Future Proofing your Career
I have heard it said that the Uber business model is and always was based on the assumption that drivers will ultimately be replaced by autonomous vehicles. Ten or even five years ago such a proposition may have appeared fanciful but today it is imminent and part of mainstream thinking. We have factored in a new wave of worker redundancy in the wake of rapid technological change.
A recent report from Australians for Young People tries to make sense of this new normal and offers some guidance on how we can adapt.
The New Work Order Report 2016 draws on an analysis of big data to identify past and future trends in employment and career development. The big data source was almost three million job advertisements posted over the past two years. The AYP boffins crunched the data to identify the skills employers are looking for across the more than 1000 occupations in the Australian economy. The results invite a shift in the way we think about jobs, careers and education.
The report identifies seven “job clusters”, each containing a range of occupations with similar skill sets. Before we look at these clusters let’s consider the two broad types of skills.
Hard skills are largely about technical know-how. Soft skills – sometimes called generic or enterprise skills – are non-technical attributes that inform the way we approach and carry out our work. For example, a bus driver must be highly proficient in the technical and mechanical skills required to operate an articulated, multi-passenger vehicle in busy road conditions. These are hard skills. The bus driver must also be able to relate to people (work mates, passengers) and manage time. These are soft skills.
The AYP report argues that it is these soft skills that are transferable across different job clusters and occupations.
The 7 Job Clusters
The Generators – high level of interpersonal interaction in retail, sales, hospitality and entertainment.
The Artisans – skill in manual tasks related to construction, production, maintenance or technical customer service.
The Carers – improve the mental or physical health or well-being of others, including medical, care and personal support services.
The Informers – professionals providing information, education or business services
The Coordinators – involves repetitive administrative and behind-the-scenes processes or service tasks
The Designers – involves deploying skills and knowledge of science, mathematics and design to construct or engineer products or buildings.
The Technologists – requires skilled understanding and manipulation of digital technology.
Some research indicates we could have as many as 17 changes of employers over 5 career paths. So instead of thinking about a “dream job” and linear career path, the AYP report suggests we should be viewing the foundations of career development as adaptable, portable skill sets that allow us to move between occupations in response to changes in the economy and jobs market. For example, someone who has trained in beauty therapy will have skills that are transferable to nursing as both occupations fall into the Carers cluster. Our bus driver will have skills that might suit a job in logistics management.
Of all the clusters, the most future-proof are Carers, Informers and Technologists, according to the report. Digital literacy will remain a must-have across all clusters with a 212% increase in employer demand for these skills since 2012.

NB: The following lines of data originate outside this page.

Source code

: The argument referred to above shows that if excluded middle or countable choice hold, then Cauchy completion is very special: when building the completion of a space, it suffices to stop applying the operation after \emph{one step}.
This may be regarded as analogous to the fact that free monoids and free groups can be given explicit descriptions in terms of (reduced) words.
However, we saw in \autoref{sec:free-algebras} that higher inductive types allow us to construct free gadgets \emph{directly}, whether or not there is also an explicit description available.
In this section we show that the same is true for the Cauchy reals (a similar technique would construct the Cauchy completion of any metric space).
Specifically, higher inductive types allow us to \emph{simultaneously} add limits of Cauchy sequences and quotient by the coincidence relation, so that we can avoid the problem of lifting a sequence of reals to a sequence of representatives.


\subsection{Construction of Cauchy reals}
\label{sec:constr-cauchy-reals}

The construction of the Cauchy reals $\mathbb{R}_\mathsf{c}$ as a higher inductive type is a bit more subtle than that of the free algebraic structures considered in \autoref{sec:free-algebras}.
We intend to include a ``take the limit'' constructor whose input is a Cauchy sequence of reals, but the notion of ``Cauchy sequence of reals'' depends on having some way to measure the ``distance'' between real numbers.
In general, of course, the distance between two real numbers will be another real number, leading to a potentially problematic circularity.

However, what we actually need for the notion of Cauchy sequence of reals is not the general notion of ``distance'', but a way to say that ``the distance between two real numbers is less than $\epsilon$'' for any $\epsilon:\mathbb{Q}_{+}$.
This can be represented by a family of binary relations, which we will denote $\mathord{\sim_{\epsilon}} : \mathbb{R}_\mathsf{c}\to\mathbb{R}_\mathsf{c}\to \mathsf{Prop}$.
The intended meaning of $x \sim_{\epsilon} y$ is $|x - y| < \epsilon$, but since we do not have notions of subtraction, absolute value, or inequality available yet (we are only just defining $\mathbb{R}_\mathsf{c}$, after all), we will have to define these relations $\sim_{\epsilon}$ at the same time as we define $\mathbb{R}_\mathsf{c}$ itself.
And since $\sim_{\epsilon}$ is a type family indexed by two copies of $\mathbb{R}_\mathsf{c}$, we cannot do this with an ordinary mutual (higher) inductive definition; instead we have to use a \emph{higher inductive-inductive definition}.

What does this mean for educators?
The value of soft skills has been recognised by educators for decades. Wikipedia tells me that the term “soft skills” was coined in a 1972 US Army training manual. In Australia, formal consideration of the value of soft skills began with the federal government’s 2002 Employability Skills Framework and continues today in the Core Skills for Work Framework. Unfortunately, like so much in our education system, good ideas and common sense are too often cloaked in overly-complex, turgid policy and process documents. But as any good educator or employer knows, the attributes and attitude a person brings to a job are just as important as their know-how.
We need to sharpen our enterprise skills
Planning and organising, decision-making, problem-solving, creativity and innovation, communication, teamwork, working within roles and protocols. These skills are essential in any job and must be brought to the centre of our education and training programs. Too often they are left at the margins and yet it is proficiency in these areas that so often makes for a talented employee doing their best work.
As someone preoccupied with training events professionals I am pleased to report that the skills sets we offer in our training are highly portable and adaptable across a range of job clusters.